あおがしま丸が入港 十島村航路、再会喜ぶ家族も 名瀬港

2024年03月16日

社会・経済 

名瀬港に入港した「あおがしま丸」と下船客を待つ家族ら=15日、奄美市名瀬

昨年末に発生した火災により運休が続く十島村営船「フェリーとしま2」(1953トン)の代替便として、伊豆諸島開発(東京都港区)所有の「あおがしま丸」(460トン)が15日午後5時すぎ、奄美市の名瀬港に入港した。十島村の住民ら計17人が下船。16日午前3時ごろ名瀬港を出港、各島を経由し鹿児島へ折り返す。
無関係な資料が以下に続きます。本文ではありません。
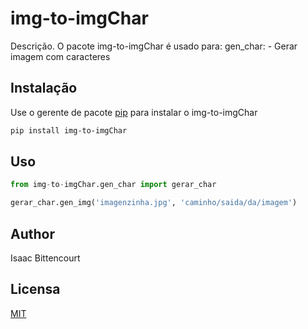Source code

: # img-to-imgChar

Descrição.
O pacote img-to-imgChar é usado para:
    gen_char:
        - Gerar imagem com caracteres

## Instalação

Use o gerente de pacote [pip](https://pip.pypa.io/en/stable/) para instalar o img-to-imgChar

```bash
pip install img-to-imgChar
```


## Uso

```python
from img-to-imgChar.gen_char import gerar_char

gerar_char.gen_img('imagenzinha.jpg', 'caminho/saida/da/imagem')

```

## Author
Isaac Bittencourt

## Licensa
[MIT](https://choosealicense.com/licenses/mit/)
19、23日にも名瀬へ入港予定。

 

十島村によると、現在「フェリーみしま」などの代船が一部区間の運航を行っているが、鹿児島港―十島村の全有人島―奄美大島名瀬港を結ぶ貨客航路の運航は、火災発生後初めて。

 

あおがしま丸は現在、伊豆諸島各島への貨物船などとして運航中。2022年3月に新造船「くろしお丸」に役割を引き継ぐまで、八丈島~青ヶ島間を結ぶ定期旅客船として活躍した。断崖絶壁に囲まれ防波堤のない青ヶ島は就航率が5割程度となる時季も。荒波の中、乗組員と陸上員が連携し着岸する様子は動画投稿サイトなどにも掲載されている。船会社によると、あおがしま丸の先代「ゆり丸」も過去に十島村航路で代替船運航した経緯があり、十島村の要請に応じ代替船運航が決まった。

 

名瀬港で同船の入港を待っていた宝島在住の久優花さん(27)は出産を控え、今年1月に鹿児島を経由し母親の牧口典子さん(61)が住む奄美大島へ。宝島に住む夫の家康さん(30)と約2カ月ぶりの再会を果たした。家康さんは「船は全く揺れず快適だった。(再会は)うれしいです」と話した。

 

同船は就寝スペース確保のため、十島村航路の旅客定員は最大より少ない31人で運航。乗船予約を請け負う中川運輸(鹿児島市)によると、15日午後2時時点で、今後の鹿児島発下りは満席。名瀬発上りは空席がある。